A Young Woman Does Tricep Dips Outdoors, Representing a No-Equipment Arm Workout.

How To Get Results from a No Equipment Arm Workout

The trick to getting great results from an arm workout without weights is ensuring you're still pushing yourself enough to stimulate muscle growth and strength gains. You don't need to push until you literally can't do another rep. In fact, doing so can actually work against you by preventing proper recovery between workouts. If you're new to resistance training, you can even see great results staying 5 to 8 reps away from failure, which gives you room to focus on proper form (which is way more important than ego lifting) while letting your joints adapt gradually to the stress of weight training. More experienced lifters can push closer to failure, especially during equipment-free workouts where it's harder to create enough challenge to stimulate your muscles. But even then, leaving 2 to 3 reps "in the tank" (called RIR or reps in reserve) hits the sweet spot for most people. You're working hard enough to stimulate growth without compromising your next workout. Be sure to pair your workout with a muscle building diet that promotes recovery. Prioritize protein and carbs, especially after your workout, and consume enough healthy fats to support your hormones.

No Equipment Arm Workout

How to do it

Rest for 30–45 seconds between exercises and 1–2 minutes between rounds. Adjust the number of reps to match your fitness level.
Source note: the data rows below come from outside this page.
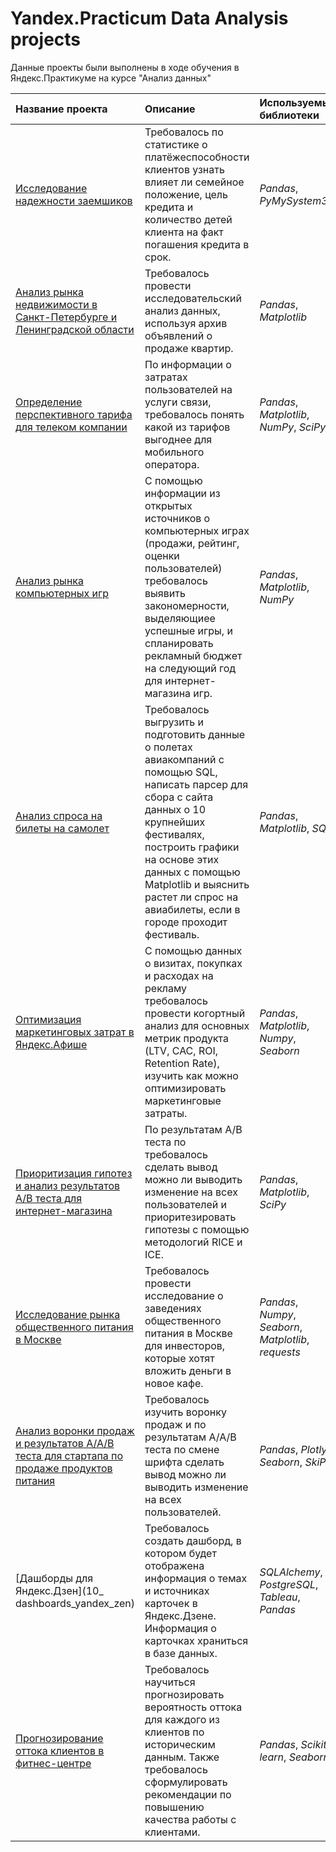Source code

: # Yandex.Practicum Data Analysis projects
Данные проекты были выполнены в ходе обучения в Яндекс.Практикуме на курсе "Анализ данных" 

| Название проекта | Описание | Используемые библиотеки | 
| :---------------------- | :---------------------- | :---------------------- |
| [Исследование надежности заемшиков](1_borrowers_risk_of_defaulting_analysis) | Требовалось по статистике о платёжеспособности клиентов узнать  влияет ли семейное положение, цель кредита и количество детей клиента на факт погашения кредита в срок.| *Pandas*, *PyMySystem3* |
| [Анализ рынка недвижимости в Санкт-Петербурге и Ленинградской области](2_apartment_sales_analysis) | Требовалось провести исследовательский анализ данных, используя архив объявлений о продаже квартир.| *Pandas*, *Matplotlib* |
| [Определение перспективного тарифа для телеком компании](3_telecom_tariffs_analysis) | По информации о затратах пользователей на услуги связи, требовалось понять какой из тарифов выгоднее для мобильного оператора.| *Pandas*, *Matplotlib*, *NumPy*, *SciPy* |
| [Анализ рынка компьютерных игр](4_computer_games_sales_analysis) | С помощью информации из открытых источников о компьютерных играх (продажи, рейтинг, оценки пользователей) требовалось выявить закономерности, выделяющиее успешные игры, и спланировать рекламный бюджет на следующий год для интернет-магазина игр.| *Pandas*, *Matplotlib*, *NumPy* |
| [Анализ спроса на билеты на самолет](5_plane_tickets_sales_analysis) | Требовалось выгрузить и подготовить данные о полетах авиакомпаний с помощью SQL, написать парсер для сбора с сайта данных о 10 крупнейших фестивалях, построить графики на основе этих данных с помощью Matplotlib и выяснить растет ли спрос на авиабилеты, если в городе проходит фестиваль.| *Pandas*, *Matplotlib*, *SQL*  |
| [Оптимизация маркетинговых затрат в Яндекс.Афише](6_yandex_afisha_marketing_metrics_analysis) | С помощью данных о визитах, покупках и расходах на рекламу требовалось провести когортный анализ для основных метрик продукта (LTV, CAC, ROI, Retention Rate), изучить как можно оптимизировать маркетинговые затраты.|  *Pandas*, *Matplotlib*, *Numpy*, *Seaborn*|
| [Приоритизация гипотез и анализ результатов A/B теста для интернет-магазина](7_e-shop_AB_test_results_analysis) | По результатам A/B теста по требовалось сделать вывод можно ли выводить изменение на всех пользователей и приоритезировать гипотезы с помощью методологий RICE и ICE.| *Pandas*, *Matplotlib*, *SciPy*|
| [Исследование рынка общественного питания в Москве](8_catering_market_analysis ) |Требовалось провести исследование о заведениях общественного питания в Москве для инвесторов, которые хотят вложить деньги в новое кафе. | *Pandas*, *Numpy*, *Seaborn*, *Matplotlib*, *requests* |
| [Анализ воронки продаж и результатов A/A/B теста для стартапа по продаже продуктов питания](9_mobile_app_AB_test_results_and_funnel_analysis) | Требовалось изучить воронку продаж и по результатам A/A/B теста по смене шрифта сделать вывод можно ли выводить изменение на всех пользователей.| *Pandas*, *Plotly*, *Seaborn*, *SkiPy* |
| [Дашборды для Яндекс.Дзен](10_ dashboards_yandex_zen) | Требовалось создать дашборд, в котором будет отображена информация о темах и источниках карточек в Яндекс.Дзене. Информация о карточках храниться в базе данных.| *SQLAlchemy*, *PostgreSQL*, *Tableau*, *Pandas* |
| [Прогнозирование оттока клиентов в фитнес-центре](11_fitness_center_customer_churn_prognose) | Требовалось научиться прогнозировать вероятность оттока для каждого из клиентов по историческим данным. Также требовалось сформулировать рекомендации по повышению качества работы с клиентами.| *Pandas*, *Scikit-learn*, *Seaborn*|

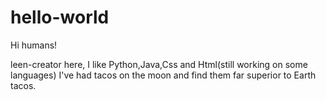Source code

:# hello-world

Hi humans!

leen-creator here, I like Python,Java,Css and Html(still working on some languages)
I've had tacos on the moon and find them far superior to Earth tacos.

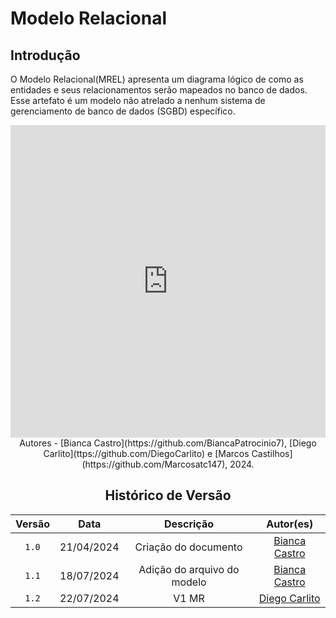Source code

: # Modelo Relacional

## Introdução

<p style="text-align: justify">
 
O Modelo Relacional(MREL) apresenta um diagrama lógico de como as entidades e seus relacionamentos serão mapeados no banco de dados. Esse artefato é um modelo não atrelado a nenhum sistema de gerenciamento de banco de dados (SGBD) específico.

</p>
<center>
<iframe frameborder="0" style="width:100%;height:500px;" src="https://viewer.diagrams.net/?tags=%7B%7D&lightbox=1&highlight=0000ff&edit=_blank&layers=1&nav=1&title=MR.drawio#Uhttps%3A%2F%2Fdrive.google.com%2Fuc%3Fid%3D1nq00bS-hU6S8nKQ3M-4JoDyrU7y3KJVT%26export%3Ddownload"></iframe>
Autores - [Bianca Castro](https://github.com/BiancaPatrocinio7), [Diego Carlito](ttps://github.com/DiegoCarlito) e [Marcos Castilhos](https://github.com/Marcosatc147), 2024.

## Histórico de Versão
| Versão | Data | Descrição | Autor(es) |
| :-: | :-: | :-: | :-: |
| `1.0`  | 21/04/2024 | Criação do documento         | [Bianca Castro](https://github.com/BiancaPatrocinio7) |          
| `1.1`  | 18/07/2024 | Adição do arquivo do modelo        | [Bianca Castro](https://github.com/BiancaPatrocinio7) |                                                   
| `1.2`  | 22/07/2024 | V1 MR       | [Diego Carlito](https://github.com/DiegoCarlito) |         

</center>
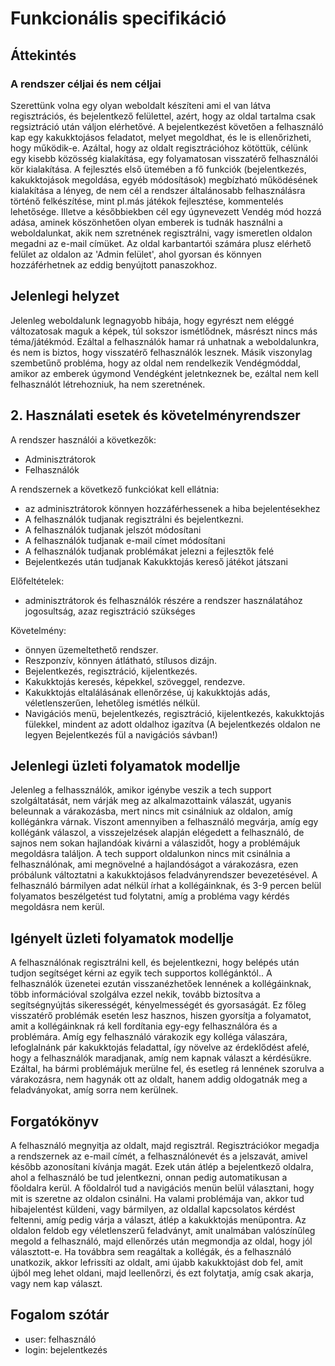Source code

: # Funkcionális specifikáció

## Áttekintés

### A rendszer céljai és nem céljai

Szerettünk volna egy olyan weboldalt készíteni ami el van látva regisztrációs, és bejelentkező felülettel, azért, hogy az oldal tartalma csak regsiztráció után váljon elérhetővé. 
A bejelentkezést követően a felhasználó kap egy kakukktojásos feladatot, melyet megoldhat, és le is ellenőrizheti, hogy működik-e. Azáltal, hogy az oldalt regisztrációhoz kötöttük, célünk egy kisebb közösség kialakítása, egy folyamatosan visszatérő felhasználói kör kialakítása.
A fejlesztés első ütemében a fő funkciók (bejelentkezés, kakukktojások megoldása, egyéb módosítások) megbízható működésének kialakítása a lényeg, de nem cél a rendszer általánosabb felhasználásra történő felkészítése, mint pl.más játékok fejlesztése, kommentelés lehetősége. Illetve a későbbiekben cél egy úgynevezett Vendég mód hozzá adása, aminek köszönhetően olyan emberek is tudnák használni a weboldalunkat, akik nem szretnének regisztrálni, vagy ismeretlen oldalon megadni az e-mail címüket.
Az oldal karbantartói számára plusz elérhető felület az oldalon az 'Admin felület', ahol gyorsan és könnyen hozzáférhetnek az eddig benyújtott panaszokhoz. 

## Jelenlegi helyzet

Jelenleg weboldalunk legnagyobb hibája, hogy egyrészt nem eléggé változatosak maguk a képek, túl sokszor ismétlődnek, másrészt nincs más téma/játékmód. Ezáltal a felhasználók hamar rá unhatnak a weboldalunkra, és nem is biztos, hogy visszatérő felhasználók lesznek. Másik viszonylag szembetűnő probléma, hogy az oldal nem rendelkezik Vendégmóddal, amikor az emberek úgymond Vendégként jeletnkeznek be, ezáltal nem kell felhasználót létrehozniuk, ha nem szeretnének.

## 2. Használati esetek és követelményrendszer
A rendszer használói a következők:
*	Adminisztrátorok
*	Felhasználók

A rendszernek a következő funkciókat kell ellátnia:
*	az adminisztrátorok könnyen hozzáférhessenek a hiba bejelentésekhez 
*	A felhasználók tudjanak regisztrálni és bejelentkezni.
*	A felhasználók tudjanak jelszót módosítani
*	A felhasználók tudjanak e-mail címet módosítani
*	A felhasználók tudjanak problémákat jelezni a fejlesztők felé
*	Bejelentkezés után tudjanak Kakukktojás kereső játékot játszani

Előfeltételek:
*	adminisztrátorok és felhasználók részére a rendszer használatához jogosultság, azaz regisztráció szükséges

Követelmény:
- önnyen üzemeltethető rendszer.
- Reszponzív, könnyen átlátható, stílusos dizájn.
- Bejelentkezés, regisztráció, kijelentkezés.
- Kakukktojás keresés, képekkel, szöveggel, rendezve.
- Kakukktojás eltalálásának ellenőrzése, új kakukktojás adás, véletlenszerűen, lehetőleg ismétlés nélkül.
- Navigációs menü, bejelentkezés, regisztráció, kijelentkezés, kakukktojás fülekkel, mindent az adott oldalhoz igazítva (A bejelentkezés oldalon ne legyen Bejelentkezés fül a navigációs sávban!)

## Jelenlegi üzleti folyamatok modellje

Jelenleg a felhassználók, amikor igénybe veszik a tech support szolgáltatását, nem várják meg az alkalmazottaink válaszát, ugyanis beleunnak a várakozásba, mert nincs mit csinálniuk az oldalon, amíg kollégánkra várnak.
Viszont amennyiben a felhasználó megvárja, amíg egy kollégánk válaszol, a visszejelzések alapján elégedett a felhasználó, de sajnos nem sokan hajlandóak kivárni a válaszidőt, hogy a problémájuk megoldásra találjon.
A tech support oldalunkon nincs mit csinálnia a felhasználónak, ami megnövelné a hajlandóságot a várakozásra, ezen próbálunk változtatni a kakukktojásos feladványrendszer bevezetésével.
A felhasználó bármilyen adat nélkül írhat a kollégáinknak, és 3-9 percen belül folyamatos beszélgetést tud folytatni, amíg a probléma vagy kérdés megoldásra nem kerül.

## Igényelt üzleti folyamatok modellje

A felhasználónak regisztrálni kell, és bejelentkezni, hogy belépés után tudjon segítséget kérni az egyik tech supportos kollégánktól..
A felhasználók üzenetei ezután visszanézhetőek lennének a kollégáinknak, több információval szolgálva ezzel nekik, tovább biztosítva a segítségnyújtás sikerességét, kényelmességét és gyorsaságát. Ez főleg visszatérő problémák esetén lesz hasznos, hiszen gyorsítja a folyamatot, amit a kollégáinknak rá kell fordítania egy-egy felhasználóra és a problémára.
Amíg egy felhasználó várakozik egy kolléga válaszára, lefoglalnánk pár kakukktojás feladattal, így növelve az érdeklődést afelé, hogy a felhasználók maradjanak, amíg nem kapnak választ a kérdésükre. Ezáltal, ha bármi problémájuk merülne fel, és esetleg rá lennének szorulva a várakozásra, nem hagynák ott az oldalt, hanem addig oldogatnák meg a feladványokat, amíg sorra nem kerülnek.

## Forgatókönyv

A felhasználó megnyitja az oldalt, majd regisztrál. Regisztrációkor megadja a rendszernek az e-mail címét, a felhasználónevét és a jelszavát, amivel később azonosítani kívánja magát.
Ezek után átlép a bejelentkező oldalra, ahol a felhasználó be tud jelentkezni, onnan pedig automatikusan a főoldalra kerül. A főoldalról tud a navigációs menün belül választani, hogy mit is szeretne az oldalon csinálni.
Ha valami problémája van, akkor tud hibajelentést küldeni, vagy bármilyen, az oldallal kapcsolatos kérdést feltenni, amíg pedig várja a választ, átlép a kakukktojás menüpontra. Az oldalon feldob egy véletlenszerű feladványt, amit unalmában valószínűleg megold a felhasználó, majd ellenőrzés után megmondja az oldal, hogy jól választott-e. Ha továbbra sem reagáltak a kollégák, és a felhasználó unatkozik, akkor lefrissíti az oldalt, ami újabb kakukktojást dob fel, amit újból meg lehet oldani, majd leellenőrzi, és ezt folytatja, amíg csak akarja, vagy nem kap választ.

## Fogalom szótár

- user: felhasználó
- login: bejelentkezés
For most people, this will be about 2 to 3 reps in reserve, or at an intensity level of about 7 to 8 out of 10. Complete 2–4 rounds total.

Warm up

Arm circles: 30 seconds in each direction Shoulder rolls: 30 seconds in each direction Wrist rotations: 30 seconds each direction Light push-up plank: hold for 30 seconds

Diamond push-ups

  1. Place your hands on the floor under your chest so your thumbs and index fingers form a diamond shape. Extend your legs behind you, balancing on your toes.
  2. Slowly bend your elbows, lowering your chest toward your hands while keeping your elbows close to your sides.
  3. Press through your palms to straighten your arms and return to the starting position.
Reps: 8–15 Modifications: To make this exercise easier, perform the push-up against a wall or elevate your upper body on a bench. For more challenge, slow the lowering phase to 3–5 seconds.

Pike push-ups

  1. Start in a downward dog position with your hips lifted high and legs straight, hands lined up under your shoulders on the floor.
  2. Bend your elbows to lower your head toward the floor, keeping your hips high and back flat.
  3. Push through your palms to straighten your arms and return to the starting position.
Reps: 8–12 Modifications: To make this exercise easier, slightly bend your knees to reduce shoulder load. For more challenge, elevate your feet on a step or chair to increase the angle and resistance.

Triceps dips

  1. Sit on the floor with your knees bent and feet flat, placing your hands on the floor behind you with fingers pointing toward your hips.
  2. Lift your hips slightly off the ground. Bend your elbows to lower your body toward the floor under control.
  3. Press through your hands to straighten your arms and lift back up to the starting position.
Reps: 10–20 Modifications: To make this exercise easier, keep the movement small and controlled, lowering only a few inches. For more challenge, use a sturdy chair or step to increase your range of motion.

Reverse plank pushes

  1. Begin in a forearm plank with your elbows under your shoulders and your body in a straight line.
  2. Press up onto one hand, then the other, to reach a high plank position.
  3. Lower back down to your forearms, one arm at a time, alternating sides each rep.
Reps: 10 (5 per side leading) Modifications: To make this exercise easier, perform it against a wall or elevated surface like a bench. For more challenge, slow down each movement to maximize control and tension.

Prone Y-T-W raises

  1. Sit on the floor with your legs extended in front of you and hands placed behind your hips, fingers pointing toward your feet.
  2. Lift your hips into a reverse plank position, creating a straight line from shoulders to heels.
  3. Press your shoulders down and away from your ears, then allow them to shrug slightly up before pressing away again.
Reps: 10–15 Modifications: To make this exercise easier, keep your knees bent with feet flat on the floor for extra support. For more challenge, keep legs fully straight and squeeze glutes tightly throughout.

Isometric biceps squeeze

  1. Lie face down on the floor with your arms extended overhead in a Y shape.
  2. Lift your arms slightly off the floor while squeezing your shoulder blades together.
  3. Move arms out to a T shape and lift again, then bend elbows into a W shape and squeeze once more.
Reps: 10 reps each (Y, T, W) Modifications: To make this exercise easier, lift arms just a few inches and keep feet on the floor. For more challenge, add a 2–3 second hold at the top of each rep to increase time under tension.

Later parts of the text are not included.